# Work to complete
Go through the data below. List every line that holds the word "scoping".

*** Material provided ***

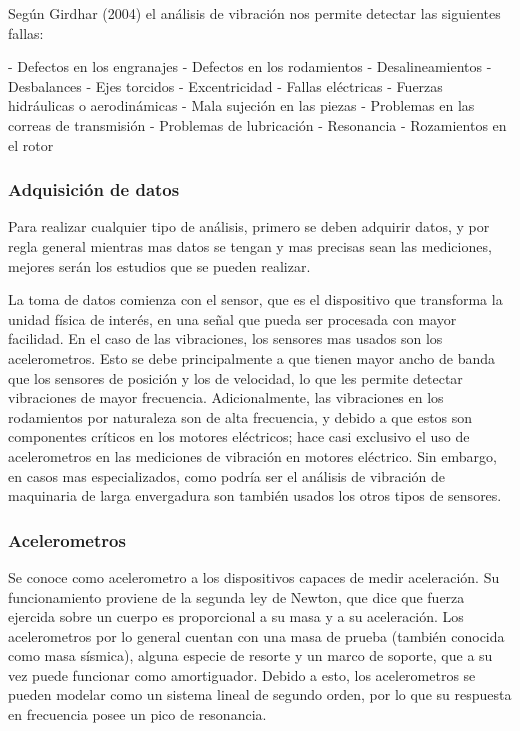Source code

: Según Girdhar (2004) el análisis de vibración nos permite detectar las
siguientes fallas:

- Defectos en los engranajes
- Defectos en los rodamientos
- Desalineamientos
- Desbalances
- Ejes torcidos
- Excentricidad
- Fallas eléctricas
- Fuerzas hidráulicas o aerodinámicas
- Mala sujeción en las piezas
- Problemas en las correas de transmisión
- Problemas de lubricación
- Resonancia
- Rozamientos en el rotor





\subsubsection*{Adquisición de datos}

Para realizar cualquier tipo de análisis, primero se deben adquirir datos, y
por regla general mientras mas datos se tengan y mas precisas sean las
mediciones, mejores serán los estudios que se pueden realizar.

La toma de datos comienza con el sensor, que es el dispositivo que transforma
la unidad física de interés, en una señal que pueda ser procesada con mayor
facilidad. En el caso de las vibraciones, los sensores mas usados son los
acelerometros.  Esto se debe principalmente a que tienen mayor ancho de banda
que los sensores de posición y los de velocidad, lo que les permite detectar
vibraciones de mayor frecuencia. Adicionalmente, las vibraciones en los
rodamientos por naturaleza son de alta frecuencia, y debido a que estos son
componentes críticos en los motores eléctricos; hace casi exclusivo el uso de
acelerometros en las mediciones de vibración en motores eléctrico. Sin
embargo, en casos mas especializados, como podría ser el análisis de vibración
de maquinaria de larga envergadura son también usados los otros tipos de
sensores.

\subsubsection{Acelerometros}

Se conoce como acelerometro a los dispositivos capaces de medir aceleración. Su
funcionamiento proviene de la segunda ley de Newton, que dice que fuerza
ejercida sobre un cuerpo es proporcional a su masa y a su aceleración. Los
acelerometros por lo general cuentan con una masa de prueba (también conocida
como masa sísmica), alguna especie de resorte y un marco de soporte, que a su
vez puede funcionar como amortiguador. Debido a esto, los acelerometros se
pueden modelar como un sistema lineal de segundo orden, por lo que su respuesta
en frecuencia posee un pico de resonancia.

*** End of Material provided ***
*** Material provided ***

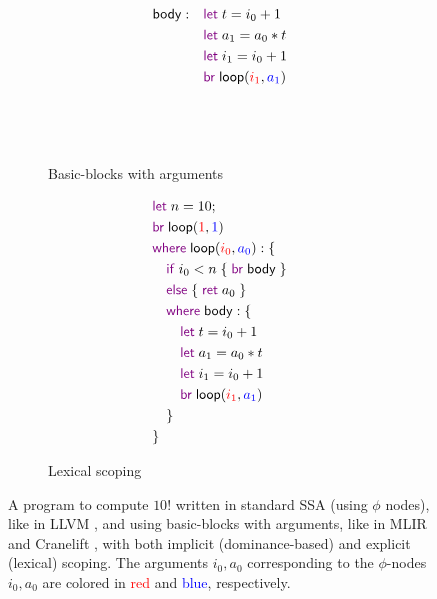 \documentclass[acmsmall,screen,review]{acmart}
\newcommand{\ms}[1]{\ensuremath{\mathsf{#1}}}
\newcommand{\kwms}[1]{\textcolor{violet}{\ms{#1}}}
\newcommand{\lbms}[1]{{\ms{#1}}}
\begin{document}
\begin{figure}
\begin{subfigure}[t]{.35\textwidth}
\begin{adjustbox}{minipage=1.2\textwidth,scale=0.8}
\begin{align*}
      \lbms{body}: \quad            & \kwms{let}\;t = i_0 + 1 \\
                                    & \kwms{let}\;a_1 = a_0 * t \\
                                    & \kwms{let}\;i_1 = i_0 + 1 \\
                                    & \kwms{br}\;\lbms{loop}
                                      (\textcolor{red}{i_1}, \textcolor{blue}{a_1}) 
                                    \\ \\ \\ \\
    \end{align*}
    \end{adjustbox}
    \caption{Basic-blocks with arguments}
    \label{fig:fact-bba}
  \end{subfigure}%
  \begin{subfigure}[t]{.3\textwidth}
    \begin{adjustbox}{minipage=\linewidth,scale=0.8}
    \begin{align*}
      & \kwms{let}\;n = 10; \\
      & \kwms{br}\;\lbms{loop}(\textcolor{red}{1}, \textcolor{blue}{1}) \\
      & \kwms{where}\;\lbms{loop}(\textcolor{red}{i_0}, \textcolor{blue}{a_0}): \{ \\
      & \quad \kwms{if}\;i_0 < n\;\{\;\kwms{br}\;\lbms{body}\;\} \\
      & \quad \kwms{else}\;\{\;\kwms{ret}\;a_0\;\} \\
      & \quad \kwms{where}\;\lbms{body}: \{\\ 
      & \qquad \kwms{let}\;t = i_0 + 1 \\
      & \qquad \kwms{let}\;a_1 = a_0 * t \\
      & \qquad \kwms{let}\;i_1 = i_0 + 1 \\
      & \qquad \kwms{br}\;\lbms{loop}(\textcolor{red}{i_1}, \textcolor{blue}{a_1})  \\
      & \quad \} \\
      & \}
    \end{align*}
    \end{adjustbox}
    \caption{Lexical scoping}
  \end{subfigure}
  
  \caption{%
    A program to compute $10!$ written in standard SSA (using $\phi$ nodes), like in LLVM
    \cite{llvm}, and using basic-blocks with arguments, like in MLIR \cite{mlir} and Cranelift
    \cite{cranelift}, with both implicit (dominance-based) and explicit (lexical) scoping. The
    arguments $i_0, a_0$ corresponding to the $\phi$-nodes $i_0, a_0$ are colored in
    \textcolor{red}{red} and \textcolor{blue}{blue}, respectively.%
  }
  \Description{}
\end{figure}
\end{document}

*** End of Material provided ***

# Result of this task
    \caption{Lexical scoping}
    \cite{cranelift}, with both implicit (dominance-based) and explicit (lexical) scoping. The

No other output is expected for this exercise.